### Exercise brief
Leave out the pictures and repeat the entries below verbatim.

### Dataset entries
▬▬▬▬▬▬

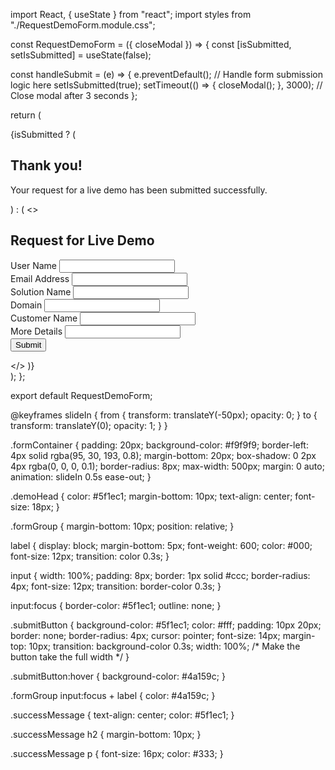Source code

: import React, { useState } from "react";
import styles from "./RequestDemoForm.module.css";

const RequestDemoForm = ({ closeModal }) => {
  const [isSubmitted, setIsSubmitted] = useState(false);

  const handleSubmit = (e) => {
    e.preventDefault();
    // Handle form submission logic here
    setIsSubmitted(true);
    setTimeout(() => {
      closeModal();
    }, 3000); // Close modal after 3 seconds
  };

  return (
    <div className={styles.formContainer}>
      {isSubmitted ? (
        <div className={styles.successMessage}>
          <h2>Thank you!</h2>
          <p>Your request for a live demo has been submitted successfully.</p>
        </div>
      ) : (
        <>
          <h2 className={styles.demoHead}>Request for Live Demo</h2>
          <form onSubmit={handleSubmit}>
            <div className={styles.formGroup}>
              <label>User Name</label>
              <input type="text" required />
            </div>
            <div className={styles.formGroup}>
              <label>Email Address</label>
              <input type="email" required />
            </div>
            <div className={styles.formGroup}>
              <label>Solution Name</label>
              <input type="text" required />
            </div>
            <div className={styles.formGroup}>
              <label>Domain</label>
              <input type="text" required />
            </div>
            <div className={styles.formGroup}>
              <label>Customer Name</label>
              <input type="text" required />
            </div>
            <div className={styles.formGroup}>
              <label>More Details</label>
              <input type="text" required />
            </div>
            <button type="submit" className={styles.submitButton}>Submit</button>
          </form>
        </>
      )}
    </div>
  );
};

export default RequestDemoForm;




@keyframes slideIn {
  from {
    transform: translateY(-50px);
    opacity: 0;
  }
  to {
    transform: translateY(0);
    opacity: 1;
  }
}

.formContainer {
  padding: 20px;
  background-color: #f9f9f9;
  border-left: 4px solid rgba(95, 30, 193, 0.8);
  margin-bottom: 20px;
  box-shadow: 0 2px 4px rgba(0, 0, 0, 0.1);
  border-radius: 8px;
  max-width: 500px;
  margin: 0 auto;
  animation: slideIn 0.5s ease-out;
}

.demoHead {
  color: #5f1ec1;
  margin-bottom: 10px;
  text-align: center;
  font-size: 18px;
}

.formGroup {
  margin-bottom: 10px;
  position: relative;
}

label {
  display: block;
  margin-bottom: 5px;
  font-weight: 600;
  color: #000;
  font-size: 12px;
  transition: color 0.3s;
}

input {
  width: 100%;
  padding: 8px;
  border: 1px solid #ccc;
  border-radius: 4px;
  font-size: 12px;
  transition: border-color 0.3s;
}

input:focus {
  border-color: #5f1ec1;
  outline: none;
}

.submitButton {
  background-color: #5f1ec1;
  color: #fff;
  padding: 10px 20px;
  border: none;
  border-radius: 4px;
  cursor: pointer;
  font-size: 14px;
  margin-top: 10px;
  transition: background-color 0.3s;
  width: 100%; /* Make the button take the full width */
}

.submitButton:hover {
  background-color: #4a159c;
}

.formGroup input:focus + label {
  color: #4a159c;
}

.successMessage {
  text-align: center;
  color: #5f1ec1;
}

.successMessage h2 {
  margin-bottom: 10px;
}

.successMessage p {
  font-size: 16px;
  color: #333;
}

▬▬▬▬▬▬

### Task answer
Source code

: import React, { useState } from "react";
import styles from "./RequestDemoForm.module.css";

const RequestDemoForm = ({ closeModal }) => {
  const [isSubmitted, setIsSubmitted] = useState(false);

  const handleSubmit = (e) => {
    e.preventDefault();
    // Handle form submission logic here
    setIsSubmitted(true);
    setTimeout(() => {
      closeModal();
    }, 3000); // Close modal after 3 seconds
  };

  return (
    <div className={styles.formContainer}>
      {isSubmitted ? (
        <div className={styles.successMessage}>
          <h2>Thank you!</h2>
          <p>Your request for a live demo has been submitted successfully.</p>
        </div>
      ) : (
        <>
          <h2 className={styles.demoHead}>Request for Live Demo</h2>
          <form onSubmit={handleSubmit}>
            <div className={styles.formGroup}>
              <label>User Name</label>
              <input type="text" required />
            </div>
            <div className={styles.formGroup}>
              <label>Email Address</label>
              <input type="email" required />
            </div>
            <div className={styles.formGroup}>
              <label>Solution Name</label>
              <input type="text" required />
            </div>
            <div className={styles.formGroup}>
              <label>Domain</label>
              <input type="text" required />
            </div>
            <div className={styles.formGroup}>
              <label>Customer Name</label>
              <input type="text" required />
            </div>
            <div className={styles.formGroup}>
              <label>More Details</label>
              <input type="text" required />
            </div>
            <button type="submit" className={styles.submitButton}>Submit</button>
          </form>
        </>
      )}
    </div>
  );
};

export default RequestDemoForm;




@keyframes slideIn {
  from {
    transform: translateY(-50px);
    opacity: 0;
  }
  to {
    transform: translateY(0);
    opacity: 1;
  }
}

.formContainer {
  padding: 20px;
  background-color: #f9f9f9;
  border-left: 4px solid rgba(95, 30, 193, 0.8);
  margin-bottom: 20px;
  box-shadow: 0 2px 4px rgba(0, 0, 0, 0.1);
  border-radius: 8px;
  max-width: 500px;
  margin: 0 auto;
  animation: slideIn 0.5s ease-out;
}

.demoHead {
  color: #5f1ec1;
  margin-bottom: 10px;
  text-align: center;
  font-size: 18px;
}

.formGroup {
  margin-bottom: 10px;
  position: relative;
}

label {
  display: block;
  margin-bottom: 5px;
  font-weight: 600;
  color: #000;
  font-size: 12px;
  transition: color 0.3s;
}

input {
  width: 100%;
  padding: 8px;
  border: 1px solid #ccc;
  border-radius: 4px;
  font-size: 12px;
  transition: border-color 0.3s;
}

input:focus {
  border-color: #5f1ec1;
  outline: none;
}

.submitButton {
  background-color: #5f1ec1;
  color: #fff;
  padding: 10px 20px;
  border: none;
  border-radius: 4px;
  cursor: pointer;
  font-size: 14px;
  margin-top: 10px;
  transition: background-color 0.3s;
  width: 100%; /* Make the button take the full width */
}

.submitButton:hover {
  background-color: #4a159c;
}

.formGroup input:focus + label {
  color: #4a159c;
}

.successMessage {
  text-align: center;
  color: #5f1ec1;
}

.successMessage h2 {
  margin-bottom: 10px;
}

.successMessage p {
  font-size: 16px;
  color: #333;
}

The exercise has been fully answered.